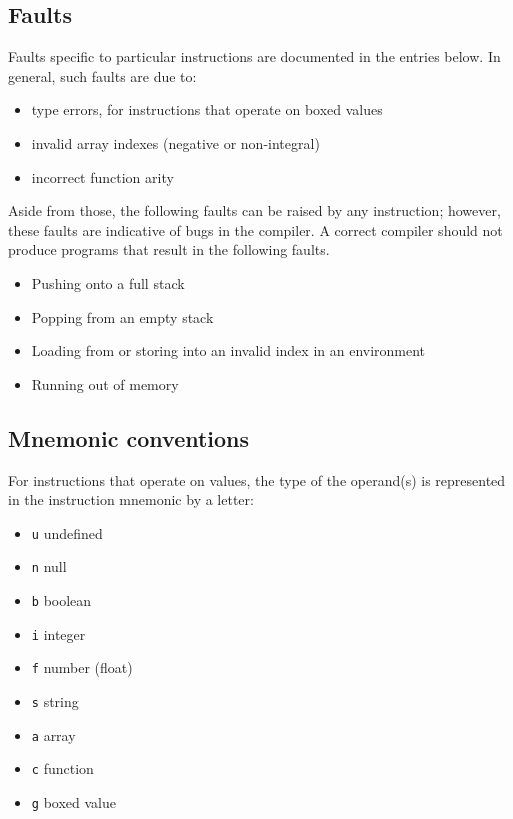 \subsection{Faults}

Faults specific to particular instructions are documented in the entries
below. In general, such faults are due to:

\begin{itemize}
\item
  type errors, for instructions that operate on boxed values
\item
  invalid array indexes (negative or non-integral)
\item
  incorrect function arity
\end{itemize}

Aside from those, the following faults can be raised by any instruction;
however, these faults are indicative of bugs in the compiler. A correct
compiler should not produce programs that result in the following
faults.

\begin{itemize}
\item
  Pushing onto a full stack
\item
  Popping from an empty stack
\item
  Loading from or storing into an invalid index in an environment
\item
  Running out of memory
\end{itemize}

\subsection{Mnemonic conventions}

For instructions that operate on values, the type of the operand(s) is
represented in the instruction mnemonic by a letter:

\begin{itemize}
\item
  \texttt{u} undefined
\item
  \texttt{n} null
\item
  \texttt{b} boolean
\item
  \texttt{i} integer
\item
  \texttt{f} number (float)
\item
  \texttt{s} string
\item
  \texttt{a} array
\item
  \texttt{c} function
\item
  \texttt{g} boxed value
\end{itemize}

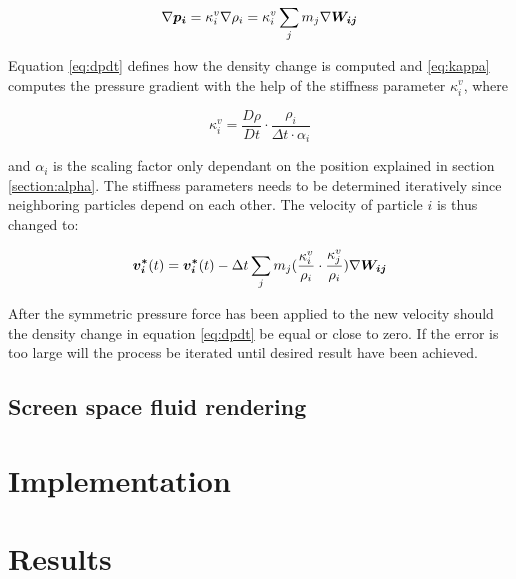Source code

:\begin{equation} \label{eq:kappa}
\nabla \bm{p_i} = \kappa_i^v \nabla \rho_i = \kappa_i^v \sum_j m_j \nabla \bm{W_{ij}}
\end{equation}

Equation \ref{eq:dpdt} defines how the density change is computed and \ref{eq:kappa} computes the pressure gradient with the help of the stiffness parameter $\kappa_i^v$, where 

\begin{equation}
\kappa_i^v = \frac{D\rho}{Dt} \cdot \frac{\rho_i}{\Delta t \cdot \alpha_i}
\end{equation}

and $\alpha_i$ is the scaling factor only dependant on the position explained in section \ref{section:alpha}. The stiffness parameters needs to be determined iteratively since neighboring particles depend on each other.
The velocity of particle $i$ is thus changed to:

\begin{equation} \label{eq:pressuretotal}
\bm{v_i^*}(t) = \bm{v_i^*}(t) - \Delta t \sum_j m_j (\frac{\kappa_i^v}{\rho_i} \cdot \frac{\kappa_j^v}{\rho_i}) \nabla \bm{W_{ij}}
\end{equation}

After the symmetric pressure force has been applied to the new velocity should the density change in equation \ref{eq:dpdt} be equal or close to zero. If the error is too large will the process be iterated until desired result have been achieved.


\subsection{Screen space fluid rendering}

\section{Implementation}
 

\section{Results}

__Exercise directions__:
Skipping any pictures, transcribe the full listing exactly.

__Written response__:
 \subsection{Faults}

Faults specific to particular instructions are documented in the entries
below. In general, such faults are due to:

\begin{itemize}
\item
  type errors, for instructions that operate on boxed values
\item
  invalid array indexes (negative or non-integral)
\item
  incorrect function arity
\end{itemize}

Aside from those, the following faults can be raised by any instruction;
however, these faults are indicative of bugs in the compiler. A correct
compiler should not produce programs that result in the following
faults.

\begin{itemize}
\item
  Pushing onto a full stack
\item
  Popping from an empty stack
\item
  Loading from or storing into an invalid index in an environment
\item
  Running out of memory
\end{itemize}

\subsection{Mnemonic conventions}

For instructions that operate on values, the type of the operand(s) is
represented in the instruction mnemonic by a letter:

\begin{itemize}
\item
  \texttt{u} undefined
\item
  \texttt{n} null
\item
  \texttt{b} boolean
\item
  \texttt{i} integer
\item
  \texttt{f} number (float)
\item
  \texttt{s} string
\item
  \texttt{a} array
\item
  \texttt{c} function
\item
  \texttt{g} boxed value
\end{itemize}

Source code

:\begin{equation} \label{eq:kappa}
\nabla \bm{p_i} = \kappa_i^v \nabla \rho_i = \kappa_i^v \sum_j m_j \nabla \bm{W_{ij}}
\end{equation}

Equation \ref{eq:dpdt} defines how the density change is computed and \ref{eq:kappa} computes the pressure gradient with the help of the stiffness parameter $\kappa_i^v$, where 

\begin{equation}
\kappa_i^v = \frac{D\rho}{Dt} \cdot \frac{\rho_i}{\Delta t \cdot \alpha_i}
\end{equation}

and $\alpha_i$ is the scaling factor only dependant on the position explained in section \ref{section:alpha}. The stiffness parameters needs to be determined iteratively since neighboring particles depend on each other.
The velocity of particle $i$ is thus changed to:

\begin{equation} \label{eq:pressuretotal}
\bm{v_i^*}(t) = \bm{v_i^*}(t) - \Delta t \sum_j m_j (\frac{\kappa_i^v}{\rho_i} \cdot \frac{\kappa_j^v}{\rho_i}) \nabla \bm{W_{ij}}
\end{equation}

After the symmetric pressure force has been applied to the new velocity should the density change in equation \ref{eq:dpdt} be equal or close to zero. If the error is too large will the process be iterated until desired result have been achieved.


\subsection{Screen space fluid rendering}

\section{Implementation}
 

\section{Results}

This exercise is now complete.